▶ _Exercise_:
Each line in the entries below that holds the string "Implement" must be copied.

▶ _Data for review_:
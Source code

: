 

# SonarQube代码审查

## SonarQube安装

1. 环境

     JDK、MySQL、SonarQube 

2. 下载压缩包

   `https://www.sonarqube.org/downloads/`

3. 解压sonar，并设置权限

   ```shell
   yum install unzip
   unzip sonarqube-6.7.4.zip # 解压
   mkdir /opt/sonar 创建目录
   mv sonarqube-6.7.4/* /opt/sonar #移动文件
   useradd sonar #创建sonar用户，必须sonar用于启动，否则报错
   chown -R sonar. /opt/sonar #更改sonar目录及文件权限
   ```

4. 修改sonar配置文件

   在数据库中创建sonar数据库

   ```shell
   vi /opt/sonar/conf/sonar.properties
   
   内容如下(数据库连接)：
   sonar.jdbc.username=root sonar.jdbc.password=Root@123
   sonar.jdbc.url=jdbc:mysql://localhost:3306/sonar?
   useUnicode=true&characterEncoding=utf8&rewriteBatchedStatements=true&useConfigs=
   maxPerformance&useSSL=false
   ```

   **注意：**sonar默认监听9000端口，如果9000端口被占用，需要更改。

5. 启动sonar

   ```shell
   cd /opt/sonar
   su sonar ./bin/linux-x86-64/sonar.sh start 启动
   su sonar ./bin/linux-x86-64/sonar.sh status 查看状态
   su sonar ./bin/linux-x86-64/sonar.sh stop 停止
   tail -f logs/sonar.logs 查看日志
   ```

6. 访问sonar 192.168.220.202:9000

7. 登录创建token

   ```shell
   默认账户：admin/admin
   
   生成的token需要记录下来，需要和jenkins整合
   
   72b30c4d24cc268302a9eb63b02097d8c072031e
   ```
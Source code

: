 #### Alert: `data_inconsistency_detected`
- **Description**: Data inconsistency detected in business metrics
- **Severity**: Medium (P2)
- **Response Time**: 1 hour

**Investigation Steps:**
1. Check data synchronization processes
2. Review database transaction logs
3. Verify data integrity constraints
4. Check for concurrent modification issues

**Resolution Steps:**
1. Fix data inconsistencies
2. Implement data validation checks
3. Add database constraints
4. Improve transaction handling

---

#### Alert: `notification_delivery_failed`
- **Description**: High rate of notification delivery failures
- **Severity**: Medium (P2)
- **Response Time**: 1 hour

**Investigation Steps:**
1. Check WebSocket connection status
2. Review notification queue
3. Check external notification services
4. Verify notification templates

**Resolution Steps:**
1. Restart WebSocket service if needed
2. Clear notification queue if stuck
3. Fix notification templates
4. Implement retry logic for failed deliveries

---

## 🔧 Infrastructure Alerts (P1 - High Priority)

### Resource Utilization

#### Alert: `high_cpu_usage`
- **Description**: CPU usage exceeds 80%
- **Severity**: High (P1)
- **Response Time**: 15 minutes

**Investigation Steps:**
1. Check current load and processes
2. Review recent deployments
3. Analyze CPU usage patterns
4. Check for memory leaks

▶ _Your response_:
2. Implement data validation checks
4. Implement retry logic for failed deliveries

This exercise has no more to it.